Kurs is also glad the world is recognizing the talent of Troy Kotsur, who has done dozens of shows with Deaf West. Kotsur has won several awards for his work in “CODA” and recently became the first deaf male actor to win a BAFTA.

“We’ve known all along he was good,” Kurs said.

The company clearly has an eye for talent. Daniel Durant, who plays Ruby’s brother in the film, started working with Deaf West a decade ago, appearing in a number of shows including the acclaimed production of “Spring Awakening” that transferred to Broadway.

But if there’s one concern about the film, it’s that it only shows one experience. Lavender-Cygnet de Julia is an ASL interpreter with Pro Bono ASL and a CODA as well. They work with specific subgroups within deaf culture — BIPOC, queer, trans — all of whom need to be able to communicate with the world in a safe and authentic manner. It’s something they noticed when their mother, a deaf Black woman, would hire a white interpreter.

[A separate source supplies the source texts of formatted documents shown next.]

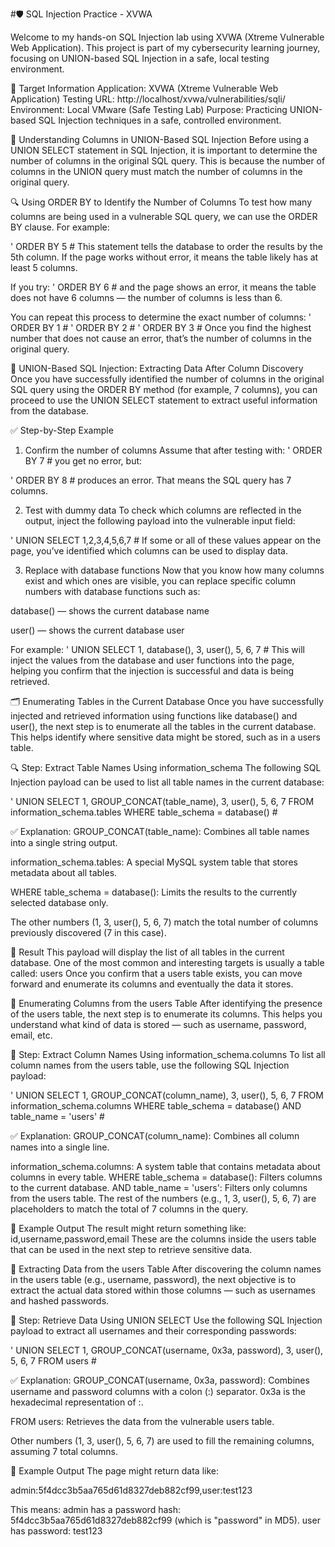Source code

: #🛡️ SQL Injection Practice - XVWA

Welcome to my hands-on SQL Injection lab using XVWA (Xtreme Vulnerable Web Application). This project is part of my cybersecurity learning journey, focusing on UNION-based SQL Injection in a safe, local testing environment.

🎯 Target Information
Application: XVWA (Xtreme Vulnerable Web Application)
Testing URL: http://localhost/xvwa/vulnerabilities/sqli/
Environment: Local VMware (Safe Testing Lab)
Purpose: Practicing UNION-based SQL Injection techniques in a safe, controlled environment.

🧪 Understanding Columns in UNION-Based SQL Injection
Before using a UNION SELECT statement in SQL Injection, it is important to determine the number of columns in the original SQL query. This is because the number of columns in the UNION query must match the number of columns in the original query.

🔍 Using ORDER BY to Identify the Number of Columns
To test how many columns are being used in a vulnerable SQL query, we can use the ORDER BY clause. For example:

' ORDER BY 5 #
This statement tells the database to order the results by the 5th column. If the page works without error, it means the table likely has at least 5 columns.

If you try:
' ORDER BY 6 #
and the page shows an error, it means the table does not have 6 columns — the number of columns is less than 6.

You can repeat this process to determine the exact number of columns:
' ORDER BY 1 #
' ORDER BY 2 #
' ORDER BY 3 #
Once you find the highest number that does not cause an error, that’s the number of columns in the original query.

🧪 UNION-Based SQL Injection: Extracting Data After Column Discovery
Once you have successfully identified the number of columns in the original SQL query using the ORDER BY method (for example, 7 columns), you can proceed to use the UNION SELECT statement to extract useful information from the database.

✅ Step-by-Step Example
1. Confirm the number of columns
Assume that after testing with:
' ORDER BY 7 #
you get no error, but:

' ORDER BY 8 #
produces an error. That means the SQL query has 7 columns.

2. Test with dummy data
To check which columns are reflected in the output, inject the following payload into the vulnerable input field:

' UNION SELECT 1,2,3,4,5,6,7 #
If some or all of these values appear on the page, you’ve identified which columns can be used to display data.

3. Replace with database functions
Now that you know how many columns exist and which ones are visible, you can replace specific column numbers with database functions such as:

database() — shows the current database name

user() — shows the current database user

For example:
' UNION SELECT 1, database(), 3, user(), 5, 6, 7 #
This will inject the values from the database and user functions into the page, helping you confirm that the injection is successful and data is being retrieved.

🗂️ Enumerating Tables in the Current Database
Once you have successfully injected and retrieved information using functions like database() and user(), the next step is to enumerate all the tables in the current database. This helps identify where sensitive data might be stored, such as in a users table.

🔍 Step: Extract Table Names Using information_schema
The following SQL Injection payload can be used to list all table names in the current database:

' UNION SELECT 1, GROUP_CONCAT(table_name), 3, user(), 5, 6, 7 FROM information_schema.tables WHERE table_schema = database() #

✅ Explanation:
GROUP_CONCAT(table_name): Combines all table names into a single string output.

information_schema.tables: A special MySQL system table that stores metadata about all tables.

WHERE table_schema = database(): Limits the results to the currently selected database only.

The other numbers (1, 3, user(), 5, 6, 7) match the total number of columns previously discovered (7 in this case).

📌 Result
This payload will display the list of all tables in the current database. One of the most common and interesting targets is usually a table called: users
Once you confirm that a users table exists, you can move forward and enumerate its columns and eventually the data it stores.

🔎 Enumerating Columns from the users Table
After identifying the presence of the users table, the next step is to enumerate its columns. This helps you understand what kind of data is stored — such as username, password, email, etc.

🧪 Step: Extract Column Names Using information_schema.columns
To list all column names from the users table, use the following SQL Injection payload:

' UNION SELECT 1, GROUP_CONCAT(column_name), 3, user(), 5, 6, 7 FROM information_schema.columns WHERE table_schema = database() AND table_name = 'users' #

✅ Explanation:
GROUP_CONCAT(column_name): Combines all column names into a single line.

information_schema.columns: A system table that contains metadata about columns in every table.
WHERE table_schema = database(): Filters columns to the current database.
AND table_name = 'users': Filters only columns from the users table.
The rest of the numbers (e.g., 1, 3, user(), 5, 6, 7) are placeholders to match the total of 7 columns in the query.

🧾 Example Output
The result might return something like:
id,username,password,email
These are the columns inside the users table that can be used in the next step to retrieve sensitive data.

🔐 Extracting Data from the users Table
After discovering the column names in the users table (e.g., username, password), the next objective is to extract the actual data stored within those columns — such as usernames and hashed passwords.

🧪 Step: Retrieve Data Using UNION SELECT
Use the following SQL Injection payload to extract all usernames and their corresponding passwords:

' UNION SELECT 1, GROUP_CONCAT(username, 0x3a, password), 3, user(), 5, 6, 7 FROM users #

✅ Explanation:
GROUP_CONCAT(username, 0x3a, password): Combines username and password columns with a colon (:) separator. 0x3a is the hexadecimal representation of :.

FROM users: Retrieves the data from the vulnerable users table.

Other numbers (1, 3, user(), 5, 6, 7) are used to fill the remaining columns, assuming 7 total columns.

🧾 Example Output
The page might return data like:

admin:5f4dcc3b5aa765d61d8327deb882cf99,user:test123

This means:
admin has a password hash: 5f4dcc3b5aa765d61d8327deb882cf99 (which is "password" in MD5).
user has password: test123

“It just didn’t feel right,” de Julia said. “Her tone wasn’t coming off correctly, to me personally.”

De Julia’s mother, like her, was a social activist and an interpreter. She was also a poet who once appeared on stage with Maya Angelou.

“Having that opportunity to take a Black woman’s writing and translate it as a Black woman herself for the Black deaf community, I mean, that’s… that’s everything,” de Julia said.

While they felt “CODA” captured some very specific details of the deaf community, for them, it really highlighted the need to keep delving.

“And so my advice to Hollywood is, do better,” de Julia said. “Go out into those communities and give them the money to tell the stories that they have been trying to tell for a really, really long time.”

Kurs also hopes Hollywood doesn’t see the success of this film as a one-off.

“The lives of deaf people, the experiences and backgrounds of deaf people, the identities, the intersectionality of deaf people, we haven’t even begun to scratch the surface of that,” he said.

Kurs feels there is a sea change happening, that minds and doors are finally opening. He admitted that in the past, the world may not have been 100% ready for deaf actors to enter the industry.

But now, Kurs said, “the world is more open, more aware, more understanding,” and he’s excited to see where it leads in all aspects of filmmaking. “It’s not only about Hollywood giving us opportunities. It’s also about them seeing how we can contribute to the industry at large.”

On screen, on stage, and behind the camera, it’s something Kurs said it’s long overdue.